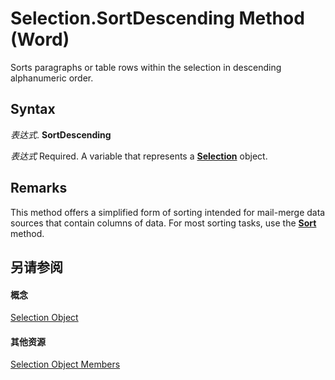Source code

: 
# Selection.SortDescending Method (Word)

Sorts paragraphs or table rows within the selection in descending alphanumeric order.


## Syntax

 _表达式_. **SortDescending**

 _表达式_ Required. A variable that represents a **[Selection](7b574a91-c33e-ecfd-6783-6b7528b2ed8f.md)** object.


## Remarks

This method offers a simplified form of sorting intended for mail-merge data sources that contain columns of data. For most sorting tasks, use the  **[Sort](3f29f6bf-a6b4-1638-b078-f61a4f36c17e.md)** method.


## 另请参阅


#### 概念


[Selection Object](7b574a91-c33e-ecfd-6783-6b7528b2ed8f.md)
#### 其他资源


[Selection Object Members](http://msdn.microsoft.com/library/71e67a43-d40a-ad9a-8ef2-c5c487733e0d%28Office.15%29.aspx)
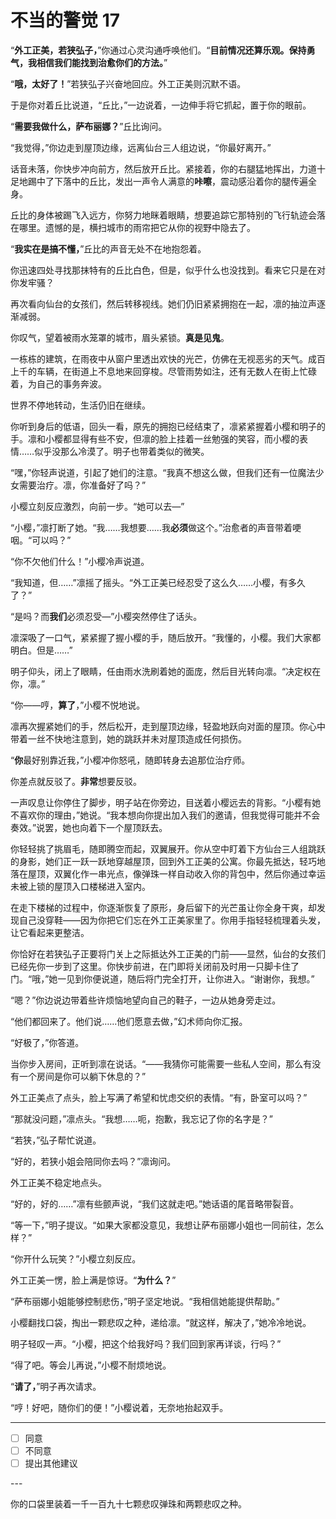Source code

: # 不当的警觉 17

“**外工正美，若狭弘子，**”你通过心灵沟通呼唤他们。“**目前情况还算乐观。保持勇气，我相信我们能找到治愈你们的方法。**”

“**哦，太好了！**”若狭弘子兴奋地回应。外工正美则沉默不语。

于是你对着丘比说道，“丘比，”一边说着，一边伸手将它抓起，置于你的眼前。

“**需要我做什么，萨布丽娜？**”丘比询问。

“我觉得，”你边走到屋顶边缘，远离仙台三人组边说，“你最好离开。”

话音未落，你快步冲向前方，然后放开丘比。紧接着，你的右腿猛地挥出，力道十足地踢中了下落中的丘比，发出一声令人满意的**咔嚓**，震动感沿着你的腿传遍全身。

丘比的身体被踢飞入远方，你努力地眯着眼睛，想要追踪它那特别的飞行轨迹会落在哪里。遗憾的是，横扫城市的雨帘把它从你的视野中隐去了。

“**我实在是搞不懂，**”丘比的声音无处不在地抱怨着。

你迅速四处寻找那抹特有的丘比白色，但是，似乎什么也没找到。看来它只是在对你发牢骚？

再次看向仙台的女孩们，然后转移视线。她们仍旧紧紧拥抱在一起，凛的抽泣声逐渐减弱。

你叹气，望着被雨水笼罩的城市，眉头紧锁。**真是见鬼**。

一栋栋的建筑，在雨夜中从窗户里透出欢快的光芒，仿佛在无视恶劣的天气。成百上千的车辆，在街道上不息地来回穿梭。尽管雨势如注，还有无数人在街上忙碌着，为自己的事务奔波。

世界不停地转动，生活仍旧在继续。

你听到身后的低语，回头一看，原先的拥抱已经结束了，凛紧紧握着小樱和明子的手。凛和小樱都显得有些不安，但凛的脸上挂着一丝勉强的笑容，而小樱的表情……似乎没那么冷漠了。明子也带着类似的微笑。

“嘿，”你轻声说道，引起了她们的注意。“我真不想这么做，但我们还有一位魔法少女需要治疗。凛，你准备好了吗？”

小樱立刻反应激烈，向前一步。“她可以去—”

“小樱，”凛打断了她。“我……我想要……我**必须**做这个。”治愈者的声音带着哽咽。“可以吗？”

“你不欠他们什么！”小樱冷声说道。

“我知道，但……”凛摇了摇头。“外工正美已经忍受了这么久……小樱，有多久了？”

“是吗？而**我们**必须忍受—”小樱突然停住了话头。

凛深吸了一口气，紧紧握了握小樱的手，随后放开。“我懂的，小樱。我们大家都明白。但是……”

明子仰头，闭上了眼睛，任由雨水洗刷着她的面庞，然后目光转向凛。“决定权在你，凛。”

“你——哼，**算了**，”小樱不悦地说。

凛再次握紧她们的手，然后松开，走到屋顶边缘，轻盈地跃向对面的屋顶。你心中带着一丝不快地注意到，她的跳跃并未对屋顶造成任何损伤。

“**你**最好别靠近我，”小樱冲你怒吼，随即转身去追那位治疗师。

你差点就反驳了。**非常**想要反驳。

一声叹息让你停住了脚步，明子站在你旁边，目送着小樱远去的背影。“小樱有她不喜欢你的理由，”她说。“我本想向你提出加入我们的邀请，但我觉得可能并不会奏效。”说罢，她也向着下一个屋顶跃去。

你轻轻挑了挑眉毛，随即腾空而起，双翼展开。你从空中盯着下方仙台三人组跳跃的身影，她们正一跃一跃地穿越屋顶，回到外工正美的公寓。你最先抵达，轻巧地落在屋顶，双翼化作一串光点，像弹珠一样自动收入你的背包中，然后你通过幸运未被上锁的屋顶入口楼梯进入室内。

在走下楼梯的过程中，你逐渐恢复了原形，身后留下的光芒虽让你全身干爽，却发现自己没穿鞋——因为你把它们忘在外工正美家里了。你用手指轻轻梳理着头发，让它看起来更整洁。

你恰好在若狭弘子正要将门关上之际抵达外工正美的门前——显然，仙台的女孩们已经先你一步到了这里。你快步前进，在门即将关闭前及时用一只脚卡住了门。“哦，”她一见到你便说道，随后将门完全打开，让你进入。“谢谢你，我想。”

“嗯？”你边说边带着些许烦恼地望向自己的鞋子，一边从她身旁走过。

“他们都回来了。他们说……他们愿意去做，”幻术师向你汇报。

“好极了，”你答道。

当你步入房间，正听到凛在说话。“——我猜你可能需要一些私人空间，那么有没有一个房间是你可以躺下休息的？”

外工正美点了点头，脸上写满了希望和忧虑交织的表情。“有，卧室可以吗？”

“那就没问题，”凛点头。“我想……呃，抱歉，我忘记了你的名字是？”

“若狭，”弘子帮忙说道。

“好的，若狭小姐会陪同你去吗？”凛询问。

外工正美不稳定地点头。

“好的，好的……”凛有些颤声说，“我们这就走吧。”她话语的尾音略带裂音。

“等一下，”明子提议。“如果大家都没意见，我想让萨布丽娜小姐也一同前往，怎么样？”

“你开什么玩笑？”小樱立刻反应。

外工正美一愣，脸上满是惊讶。“**为什么？**”

“萨布丽娜小姐能够控制悲伤，”明子坚定地说。“我相信她能提供帮助。”

小樱翻找口袋，掏出一颗悲叹之种，递给凛。“就这样，解决了，”她冷冷地说。

明子轻叹一声。“小樱，把这个给我好吗？我们回到家再详谈，行吗？”

“得了吧。等会儿再说，”小樱不耐烦地说。

“**请了，**”明子再次请求。

“哼！好吧，随你们的便！”小樱说着，无奈地抬起双手。

---

- [ ] 同意
- [ ] 不同意
- [ ] 提出其他建议

---​

你的口袋里装着一千一百九十七颗悲叹弹珠和两颗悲叹之种。
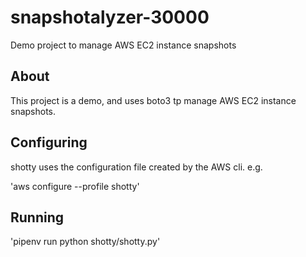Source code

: # snapshotalyzer-30000

Demo project to manage AWS EC2 instance snapshots

## About

This project is a demo, and uses boto3 tp manage AWS EC2 instance snapshots.

## Configuring

shotty uses the configuration file created by the AWS cli. e.g.

'aws configure --profile shotty'

## Running

'pipenv run python shotty/shotty.py'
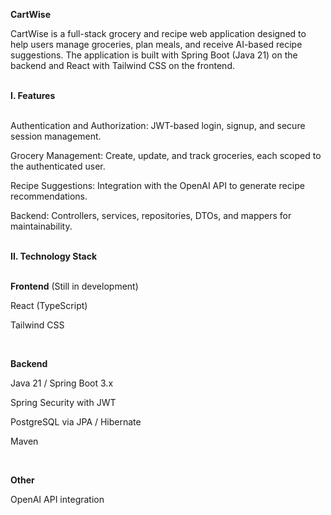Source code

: **CartWise**

CartWise is a full-stack grocery and recipe web application designed to help users manage groceries, plan meals, and receive AI-based recipe suggestions. The application is built with Spring Boot (Java 21) on the backend and React with Tailwind CSS on the frontend.
<br><br>

**I. Features**
<br><br>

Authentication and Authorization: JWT-based login, signup, and secure session management.

Grocery Management: Create, update, and track groceries, each scoped to the authenticated user.

Recipe Suggestions: Integration with the OpenAI API to generate recipe recommendations.

Backend: Controllers, services, repositories, DTOs, and mappers for maintainability.
<br><br>

**II. Technology Stack**
<br><br>

**Frontend** (Still in development)

React (TypeScript)

Tailwind CSS

<br>

**Backend**

Java 21 / Spring Boot 3.x

Spring Security with JWT

PostgreSQL via JPA / Hibernate

Maven

<br>

**Other**

OpenAI API integration
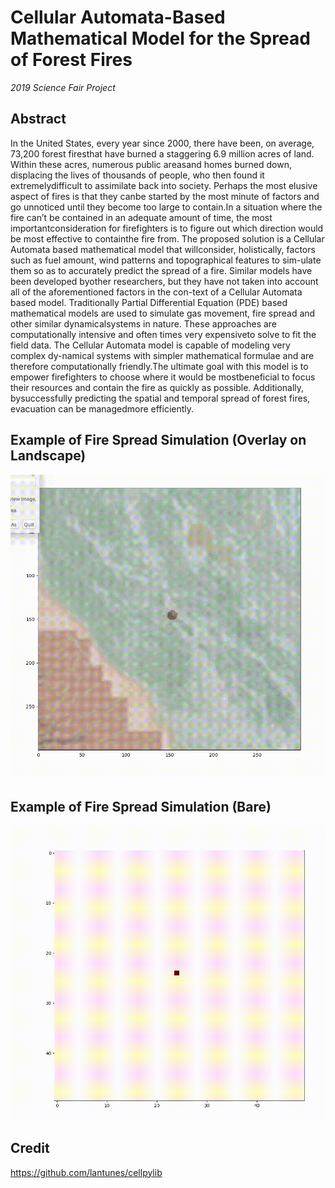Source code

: # Cellular Automata-Based Mathematical Model for the Spread of Forest Fires
*2019 Science Fair Project*

## Abstract
In the United States, every year since 2000, there have been, on average, 73,200 forest firesthat have burned a staggering 6.9 million acres of land. Within these acres, numerous public areasand homes burned down, displacing the lives of thousands of people, who then found it extremelydifficult to assimilate back into society.  Perhaps the most elusive aspect of fires is that they canbe started by the most minute of factors and go unnoticed until they become too large to contain.In a situation where the fire can’t be contained in an adequate amount of time, the most importantconsideration for firefighters is to figure out which direction would be most effective to containthe fire from.  The proposed solution is a Cellular Automata based mathematical model that willconsider, holistically, factors such as fuel amount, wind patterns and topographical features to sim-ulate them so as to accurately predict the spread of a fire. Similar models have been developed byother researchers, but they have not taken into account all of the aforementioned factors in the con-text of a Cellular Automata based model. Traditionally Partial Differential Equation (PDE) based mathematical models are used to simulate gas movement, fire spread and other similar dynamicalsystems in nature. These approaches are computationally intensive and often times very expensiveto solve to fit the field data. The Cellular Automata model is capable of modeling very complex dy-namical systems with simpler mathematical formulae and are therefore computationally friendly.The ultimate goal with this model is to empower firefighters to choose where it would be mostbeneficial to focus their resources and contain the fire as quickly as possible.   Additionally,  bysuccessfully predicting the spatial and temporal spread of forest fires, evacuation can be managedmore efficiently.

## Example of Fire Spread Simulation (Overlay on Landscape)
![](topo_overlay.gif)

## Example of Fire Spread Simulation (Bare)
![](var_wind.gif)

## Credit
https://github.com/lantunes/cellpylib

● Exercise: Only lines with the word "instance" count here; copy every one from the records.

● Answer to this task:
Demo project to manage AWS EC2 instance snapshots
This project is a demo, and uses boto3 tp manage AWS EC2 instance snapshots.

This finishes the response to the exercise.